A contemplação acontece por sorteio ou por lance. Embora não seja possível saber quando ela ocorrerá, todos os participantes contemplados recebem a carta de crédito ao longo do prazo do grupo. Quem deseja antecipar a compra pode ofertar um lance, utilizando recursos próprios ou até 30% do valor da própria carta de crédito, aumentando as chances de contemplação.
Outro diferencial é que o valor da carta de crédito e das parcelas é atualizado conforme o mercado, preservando o seu poder de compra até o momento da aquisição do veículo.
3. Controle de Gastos para acompanhar o dia a dia
Dentro Superapp do Itaú, a ferramenta de Controle de Gastos organiza automaticamente as despesas por categoria, como combustível, manutenção e outros custos do veículo, por exemplo.
O recurso permite visualizar quanto está sendo gasto em cada área, identificar padrões e ajustar o orçamento de forma contínua. Com isso, o motorista consegue entender melhor para onde vai o dinheiro e tomar decisões mais conscientes, evitando que pequenos gastos se acumulem sem percepção.
A ferramenta também ajuda a estabelecer limites e acompanhar a evolução financeira ao longo do tempo, contribuindo para manter o equilíbrio entre o que se ganha e o que se gasta.
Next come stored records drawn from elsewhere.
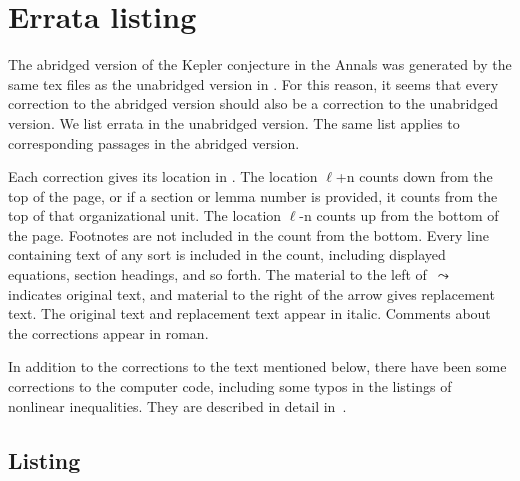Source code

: \documentclass[11pt]{amsart}
\def\lto{\ensuremath{\,\leadsto\,}}
\def\line{$\ell$}
\begin{document}
\section{Errata listing}


The abridged version of the Kepler conjecture
in the Annals \cite{Hales:2005:Annals}
was generated by the same tex
files as the unabridged version in \cite{Hales:2006:DCG}.
For this reason,
it seems that every correction to
the abridged version should also be a correction to the unabridged version.
We list errata in the
unabridged version. The same list applies to corresponding 
passages in the abridged version.  



Each correction gives its location in \cite{Hales:2006:DCG}.
The location
\line+n counts down from the top of the page, or
if a section or lemma number is provided, it
counts from the top of that organizational unit.
The location \line-n counts up from the bottom
of the page. Footnotes are not included in the
count from the bottom.  Every line containing
text of any sort is included in the count,
including displayed equations, section headings,
and so forth.  The material to the left of $\lto$ 
indicates original text, and material to the right of the
arrow gives replacement text.  
The original text and replacement text appear in italic.
Comments about the corrections appear in roman. 
%


In addition to the corrections to the text mentioned below, 
there have been some corrections to the computer code, including some typos in the
listings of nonlinear inequalities.
They are described in detail in~\cite{Hales:2008:Errata}.


\subsection{Listing}\hfill\break
{}\baselineskip
\end{document}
Dicas para manter o carro e o equilíbrio financeiro
- Avalie sua estrutura financeira antes de assumir o compromisso com o carro;
- Calcule o custo total e transforme em valor diário para orientar decisões;
- Acompanhe ganhos e despesas com frequência, mesmo em períodos de alta;
- Priorize veículos com menor custo de operação e manutenção;
- Simule diferentes condições de financiamento antes de fechar contrato;
- Separe o dinheiro do trabalho das despesas pessoais;
- Reserve parte da renda para manutenção e imprevistos.